The show, filmed in North Carolina, is the brainchild of friends Charles Stewart Jr., 31, and Shaun O'Rourke, 32, who met at Riverside High School in Durham in the early 1990s.

Stewart worked as a videographer at a television studio when he and O'Rourke, a struggling actor whose past jobs include certified vehicle safety and emissions inspector, came up with the idea. They wanted to create a show made just for podcasting.

"I was kind of the geek that was online a lot," Stewart said. "And I started seeing how podcasting was going.

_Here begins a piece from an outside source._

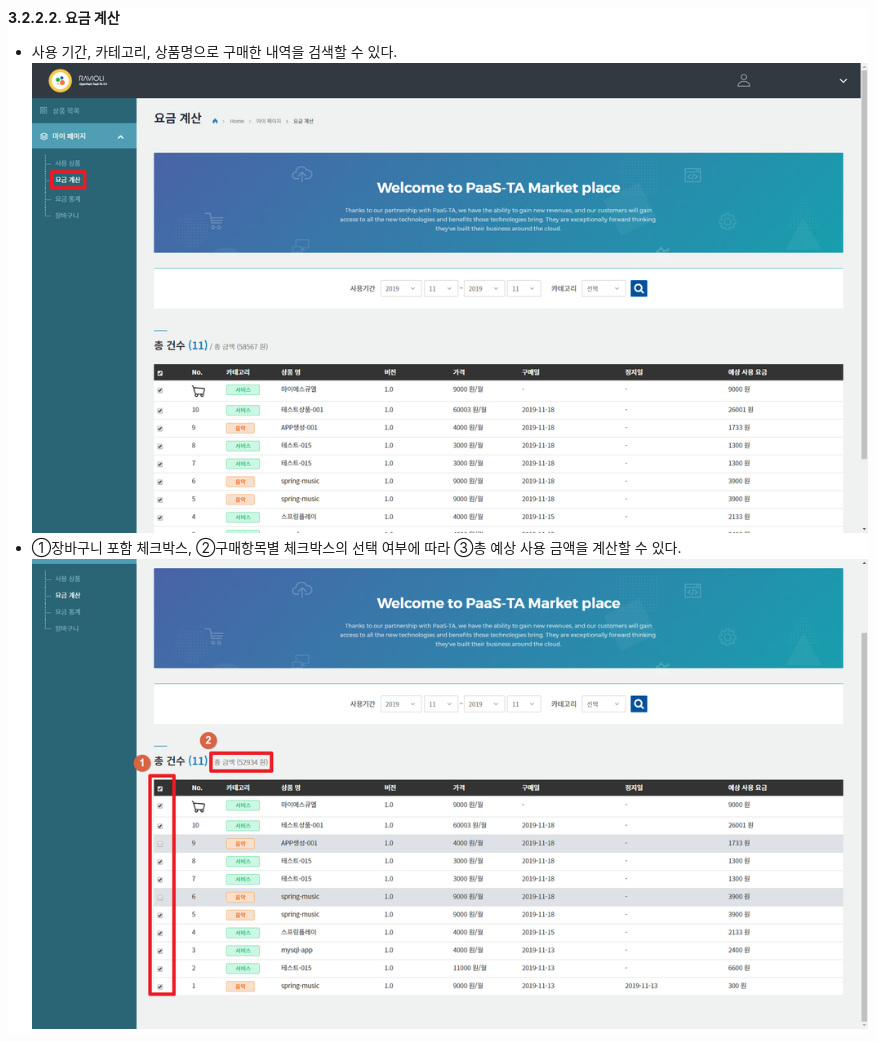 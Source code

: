**3.2.2.2. 요금 계산**

* 사용 기간, 카테고리, 상품명으로 구매한 내역을 검색할 수 있다. ![](../../.gitbook/assets/u_priceCalculation.png)  
* ①장바구니 포함 체크박스, ②구매항목별 체크박스의 선택 여부에 따라 ③총 예상 사용 금액을 계산할 수 있다. ![](../../.gitbook/assets/u_priceCalculation-select.png)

I realized the direction was a lot of audio, but there were a few things of video, but it was mostly like people messing around in their living room with a camera."

The friends agreed it was the perfect delivery method for their cop show.

Subscribe once, and the show is delivered to your computer, where the pod world can watch at its convenience.

"I'm so amazed at what they're doing with cameras, a couple of computers and for me," said Curry, who founded Podshow in 2005. "I watch 'CSI' and I watch 'Port City' because of its gritty, macabre humor."

Curry, a former MTV video jock, taught himself the AppleScript programming language, then created the program known as iPodder. He said Podshow markets its programs through advertising and product placement, where products are used by actors or featured during the show.

Not in it for the money

So far, O'Rourke and Stewart estimate their "salaries" from "Port City P.D." in the low hundreds, but Curry predicts that will change as Podshow's marketing takes over.

"They're no longer taking money out of their own pockets," he said. "So some people in their group are starting to make money. I'm not saying people are becoming overnight Hollywood millionaires."

Until the money starts rolling in, day jobs pay the bills. Co-star Raymond Shepard is a loan processor, while O'Rourke worked this summer in the production office of a movie being filmed on the Screen Gems lot in Wilmington. Stewart, the director and co-creator of "Port City P.D.," continues to freelance as a videographer.

Others involved in the show work in restaurants or coffee shops or as disc jockeys.

Stewart and O'Rourke started Eleven Bravo, a company named after Stewart's light infantry unit during his five years in the Army, that produced a seven-episode first season. Podshow provided financing after the first four episodes.

The 16 episodes in the second season will be shorter -- 15 minutes compared to the 22- to 30-minute shows featured in the first season -- because technology in much of the country hasn't caught up with the hip quotient of podcasting.

Too many people are still on dial-up, and the download time for a 30-minute show was too long and too frustrating, Stewart and O'Rourke said.

The show, which focuses on the characters of Detective Alex Dekker, played by O'Rourke, and Detective Williams, played by Shepard, will change for the second season, which begins July 27. The creators feared the show became "too Hollywood" in the first season.

That description seems a bit heavy-handed for a show whose third episode cost $125. "It was a lot of talking," Stewart said.

And the most expensive episode before Podshow intervened, the second show, cost $849, O'Rourke said. "We had a guy get shot and go through a pane-glass door, and that cost money. I think it was $400 just for that."

Feedback can be immediate, with fans posting comments on the show's Web site. One fan dissed a story line involving an imaginary psychologist as "too cliche." Another described it as: "AMAZING. I've never seen content like this in a podcast."

In the second season, focus will shift from O'Rourke and Shepard's characters to the ensemble cast.

The episodes will focus on a serial killer who murdered a lead character at the end of the first season.